Die dunkle Seite des Holzes

Ein Artikel von Raphael Kerschbaumer | 16.03.2023 - 08:47

Die globale Holzindustrie schreibt inklusive einiger österreichischer Branchenführer dieser Tage Negativschlagzeilen. Auslöser sind die Recherchen des International Consortium of Investigative Journalists (ICIJ), die unter dem Titel „Deforestation Inc.“ seit Märzbeginn veröffentlicht werden. Folgender Artikel soll eine Zusammenfassung der umfangreichen Vorwürfe sein und einen Einblick in die unschönen Seiten der Branche geben.

Bereits amtsbekannt

Fällt das Wort Rumänien, werden viele Branchenakteure sofort hellhörig. Das osteuropäische Land ist nicht nur Heimat großer europäischer Urwaldflächen, sondern wurde im Laufe der vergangenen Jahre auch zum Inbegriff illegalen Holzeinschlags. War bisher zumeist die HS Timber Group im Zentrum der Kritik, so führten unzählige Hausdurchsuchungen im Herbst des Vorjahres dazu, dass auch die aus Tirol stammende Egger-Gruppe in das Schussfeld der Ermittler geriet.

Ein System voller (Schlupf-)Löcher

Wie in den ICIJ-Recherchen bekannt wurde, erhielt die rumänische Egger-Tochter nur rund ein halbes Jahr vor den Vorwürfen erneut die FSC-Zertifizierung – und dies ohne jegliche Beanstandungen vonseiten der Auditoren. Das Ganze, obwohl sich etliche Verstöße und Ermittlungen zwar nicht direkt auf Egger, aber sehr wohl auf einen zentralen Zulieferer des Konzerns, der in Radauti ein Span- und OSB-Plattenwerk betreibt, richten. Illegale Machenschaften wichtiger Partnerfirmen sollten damit entlarvt und aufgedeckt werden, möchte man meinen. Laut eines im profil (österreichisches Wochenmagazin) veröffentlichten Berichts gibt es bei FSC jedoch durchaus tiefgehendere strukturelle Probleme, worauf die Versäumnisse aus mehreren rumänischen Fällen zurückzuführen sind. Die Vorwürfe der Investigativjournalisten richten sich dabei ganz grundlegend an die FSC-Praktiken. Prüfungen seien demnach viel zu oberflächlich und binnen kürzester Zeit „erledigt“. Zudem finden sich einzelne Prüfer beauftragter Subunternehmer gleichzeitig in einer Prüf- und Beraterrolle wieder. Ein Schelm, wer hier Böses denkt.

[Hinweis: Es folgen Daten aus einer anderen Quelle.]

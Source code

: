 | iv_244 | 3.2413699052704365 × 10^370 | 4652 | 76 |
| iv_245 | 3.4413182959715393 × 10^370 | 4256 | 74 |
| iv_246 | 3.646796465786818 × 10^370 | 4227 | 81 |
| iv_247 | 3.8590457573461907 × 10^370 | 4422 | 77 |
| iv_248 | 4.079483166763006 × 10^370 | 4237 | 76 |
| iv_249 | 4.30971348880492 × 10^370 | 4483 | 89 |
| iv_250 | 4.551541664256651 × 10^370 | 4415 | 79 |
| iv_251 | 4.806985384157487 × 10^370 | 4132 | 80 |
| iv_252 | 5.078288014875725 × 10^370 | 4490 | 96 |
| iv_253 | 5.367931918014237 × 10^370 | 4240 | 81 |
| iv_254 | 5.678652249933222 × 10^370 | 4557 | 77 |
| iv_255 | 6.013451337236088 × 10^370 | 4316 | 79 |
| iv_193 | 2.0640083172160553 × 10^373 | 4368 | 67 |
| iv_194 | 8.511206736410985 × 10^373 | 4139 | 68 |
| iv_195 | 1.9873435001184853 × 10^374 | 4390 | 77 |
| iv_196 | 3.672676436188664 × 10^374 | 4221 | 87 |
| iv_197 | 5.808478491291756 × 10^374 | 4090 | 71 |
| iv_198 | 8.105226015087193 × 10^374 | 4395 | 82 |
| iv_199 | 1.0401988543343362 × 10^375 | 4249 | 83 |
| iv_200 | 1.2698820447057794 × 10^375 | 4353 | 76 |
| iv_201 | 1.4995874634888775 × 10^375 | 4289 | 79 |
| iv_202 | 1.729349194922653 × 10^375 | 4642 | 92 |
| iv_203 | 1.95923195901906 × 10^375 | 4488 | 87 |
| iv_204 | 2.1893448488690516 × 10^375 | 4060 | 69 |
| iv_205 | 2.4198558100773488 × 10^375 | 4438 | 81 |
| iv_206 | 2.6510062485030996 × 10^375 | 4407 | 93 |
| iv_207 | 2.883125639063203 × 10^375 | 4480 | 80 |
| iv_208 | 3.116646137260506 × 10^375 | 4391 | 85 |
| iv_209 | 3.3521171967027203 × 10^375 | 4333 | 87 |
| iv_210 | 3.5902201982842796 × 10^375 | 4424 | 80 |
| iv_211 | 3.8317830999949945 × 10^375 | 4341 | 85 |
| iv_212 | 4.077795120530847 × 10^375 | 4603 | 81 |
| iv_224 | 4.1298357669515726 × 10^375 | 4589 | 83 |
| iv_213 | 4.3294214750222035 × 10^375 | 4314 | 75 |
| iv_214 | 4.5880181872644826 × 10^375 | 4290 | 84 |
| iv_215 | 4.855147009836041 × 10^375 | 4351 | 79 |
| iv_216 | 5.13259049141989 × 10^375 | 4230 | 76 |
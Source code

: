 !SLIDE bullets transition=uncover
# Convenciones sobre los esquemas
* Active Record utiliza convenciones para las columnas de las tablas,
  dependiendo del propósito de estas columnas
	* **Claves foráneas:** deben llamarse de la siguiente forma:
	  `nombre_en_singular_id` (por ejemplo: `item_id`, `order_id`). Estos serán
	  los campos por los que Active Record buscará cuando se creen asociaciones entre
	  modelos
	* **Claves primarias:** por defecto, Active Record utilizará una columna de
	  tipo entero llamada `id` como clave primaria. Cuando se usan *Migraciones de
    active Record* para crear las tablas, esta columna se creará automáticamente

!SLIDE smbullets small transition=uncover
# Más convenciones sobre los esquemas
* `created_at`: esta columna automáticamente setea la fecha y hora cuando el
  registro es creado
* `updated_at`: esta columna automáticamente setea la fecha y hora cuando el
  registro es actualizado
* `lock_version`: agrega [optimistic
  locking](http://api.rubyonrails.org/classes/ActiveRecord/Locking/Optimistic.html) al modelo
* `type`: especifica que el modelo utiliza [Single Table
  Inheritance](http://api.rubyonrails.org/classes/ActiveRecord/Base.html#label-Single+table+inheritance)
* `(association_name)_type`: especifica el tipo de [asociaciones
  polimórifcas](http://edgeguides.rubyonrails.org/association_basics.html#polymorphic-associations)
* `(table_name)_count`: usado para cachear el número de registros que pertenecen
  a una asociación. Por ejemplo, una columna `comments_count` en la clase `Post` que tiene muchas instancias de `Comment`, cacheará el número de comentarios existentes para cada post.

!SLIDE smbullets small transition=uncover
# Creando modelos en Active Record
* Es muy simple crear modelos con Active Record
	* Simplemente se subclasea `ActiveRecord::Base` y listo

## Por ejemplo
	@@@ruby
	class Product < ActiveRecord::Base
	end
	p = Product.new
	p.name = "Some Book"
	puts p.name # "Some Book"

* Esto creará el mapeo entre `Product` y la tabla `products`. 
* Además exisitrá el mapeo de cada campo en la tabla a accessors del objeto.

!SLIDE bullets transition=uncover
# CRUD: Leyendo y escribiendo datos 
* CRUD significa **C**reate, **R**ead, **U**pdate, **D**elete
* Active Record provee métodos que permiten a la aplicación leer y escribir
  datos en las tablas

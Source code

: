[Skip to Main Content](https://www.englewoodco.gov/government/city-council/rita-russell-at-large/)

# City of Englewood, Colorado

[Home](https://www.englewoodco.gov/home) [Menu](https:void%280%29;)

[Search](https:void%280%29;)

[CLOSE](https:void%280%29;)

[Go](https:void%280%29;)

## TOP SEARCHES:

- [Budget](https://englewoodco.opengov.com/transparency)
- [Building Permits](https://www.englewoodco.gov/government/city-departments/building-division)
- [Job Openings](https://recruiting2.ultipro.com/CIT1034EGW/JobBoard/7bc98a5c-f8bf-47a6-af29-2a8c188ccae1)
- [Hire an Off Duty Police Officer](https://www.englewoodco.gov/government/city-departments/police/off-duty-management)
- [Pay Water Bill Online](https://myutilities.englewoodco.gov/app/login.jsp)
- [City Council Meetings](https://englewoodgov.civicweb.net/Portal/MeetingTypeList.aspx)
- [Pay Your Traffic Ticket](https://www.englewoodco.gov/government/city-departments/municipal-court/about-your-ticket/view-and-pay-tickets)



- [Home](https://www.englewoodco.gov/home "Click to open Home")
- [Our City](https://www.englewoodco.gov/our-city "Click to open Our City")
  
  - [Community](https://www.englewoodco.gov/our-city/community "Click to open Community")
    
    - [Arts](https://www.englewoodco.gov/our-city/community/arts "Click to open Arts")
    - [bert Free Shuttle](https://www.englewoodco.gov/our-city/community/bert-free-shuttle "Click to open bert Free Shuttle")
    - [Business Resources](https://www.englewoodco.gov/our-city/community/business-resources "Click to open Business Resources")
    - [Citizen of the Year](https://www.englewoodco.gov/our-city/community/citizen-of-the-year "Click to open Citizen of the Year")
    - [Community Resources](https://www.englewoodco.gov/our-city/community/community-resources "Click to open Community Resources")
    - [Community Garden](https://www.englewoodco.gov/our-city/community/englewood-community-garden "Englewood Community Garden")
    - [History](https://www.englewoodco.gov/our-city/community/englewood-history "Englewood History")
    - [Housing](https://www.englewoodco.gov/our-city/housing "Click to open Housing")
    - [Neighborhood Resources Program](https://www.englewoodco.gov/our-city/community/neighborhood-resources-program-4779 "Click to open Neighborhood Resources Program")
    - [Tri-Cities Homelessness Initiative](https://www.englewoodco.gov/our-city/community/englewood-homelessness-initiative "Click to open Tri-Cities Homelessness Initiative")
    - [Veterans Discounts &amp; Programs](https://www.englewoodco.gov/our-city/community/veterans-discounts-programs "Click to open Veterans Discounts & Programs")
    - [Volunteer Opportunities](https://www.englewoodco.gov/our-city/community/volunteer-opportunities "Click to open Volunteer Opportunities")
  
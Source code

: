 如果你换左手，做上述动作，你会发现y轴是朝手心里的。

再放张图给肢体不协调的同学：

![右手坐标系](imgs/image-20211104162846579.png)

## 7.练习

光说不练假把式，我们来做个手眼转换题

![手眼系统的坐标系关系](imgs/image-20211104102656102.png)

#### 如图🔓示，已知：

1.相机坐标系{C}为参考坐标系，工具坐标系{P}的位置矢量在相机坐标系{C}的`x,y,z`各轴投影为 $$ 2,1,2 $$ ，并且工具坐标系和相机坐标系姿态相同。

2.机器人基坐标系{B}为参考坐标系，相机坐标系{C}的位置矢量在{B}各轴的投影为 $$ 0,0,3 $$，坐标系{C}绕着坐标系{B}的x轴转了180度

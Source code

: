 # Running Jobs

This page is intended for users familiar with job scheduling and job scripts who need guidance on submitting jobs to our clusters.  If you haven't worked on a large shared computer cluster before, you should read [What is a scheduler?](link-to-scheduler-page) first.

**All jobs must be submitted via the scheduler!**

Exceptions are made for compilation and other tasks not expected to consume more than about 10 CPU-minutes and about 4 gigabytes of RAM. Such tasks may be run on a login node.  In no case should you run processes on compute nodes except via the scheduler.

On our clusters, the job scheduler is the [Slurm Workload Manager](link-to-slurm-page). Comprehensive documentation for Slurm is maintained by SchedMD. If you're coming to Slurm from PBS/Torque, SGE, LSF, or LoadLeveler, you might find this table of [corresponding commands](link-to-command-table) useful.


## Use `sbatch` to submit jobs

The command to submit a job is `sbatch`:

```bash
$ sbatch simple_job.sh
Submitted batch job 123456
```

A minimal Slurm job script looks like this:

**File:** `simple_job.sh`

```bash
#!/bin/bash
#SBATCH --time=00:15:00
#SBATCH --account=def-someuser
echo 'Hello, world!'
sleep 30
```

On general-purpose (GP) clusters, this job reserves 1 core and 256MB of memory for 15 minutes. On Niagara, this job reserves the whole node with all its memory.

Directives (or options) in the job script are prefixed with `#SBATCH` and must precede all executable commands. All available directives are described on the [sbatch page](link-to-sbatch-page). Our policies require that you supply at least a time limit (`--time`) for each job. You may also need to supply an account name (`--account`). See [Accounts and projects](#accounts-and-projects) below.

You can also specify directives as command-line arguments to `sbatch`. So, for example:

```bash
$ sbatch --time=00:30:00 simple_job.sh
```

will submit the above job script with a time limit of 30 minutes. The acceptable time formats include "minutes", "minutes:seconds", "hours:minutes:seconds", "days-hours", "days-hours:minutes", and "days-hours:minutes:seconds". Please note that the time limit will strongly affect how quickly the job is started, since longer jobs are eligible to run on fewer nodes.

Ein schmaler Grat zur Illegalität

Nach einem ICIJ-Bericht, veröffentlicht in der Süddeutschen Zeitung, wird in Rumänien jeder zweite Baum illegal geschlagen. Trotzdem verfügen 226 der 313 rumänischen Forstbetriebe über ein FSC-Siegel. Das entspricht 72 % aller forstlichen Unternehmen. Sämtliche Zertifikate in Rumänien wurden dabei nur von einer einzigen Prüfanstalt vergeben. Auf Nachfrage der Süddeutschen Zeitung bei der betroffenen Soil Association heißt es lediglich: „In den vergangenen fünf Jahren musste kein Zertifikat entzogen werden, da keine FSC-Standards verletzt wurden.“ Der letzte bekannte Fall dürfte somit wohl HS Timber gewesen sein. „Wir haben weltweit 52.000 Zertifikate im FSC-System und es ist ganz klar, dass wir in keiner Weise illegal geschlägertes Holz in unseren Lieferketten zulassen. Wenn das passiert, reagieren wir scharf, aber ich denke, solche Vorkommnisse sind Ausnahmeereignisse und keineswegs die Regel“, mit diesen Worten wies Marc Jessel, FSC-Integritätsbeauftragter, dieser Tage die Vorwürfe im Ö1-Morgenjournal scharf zurück.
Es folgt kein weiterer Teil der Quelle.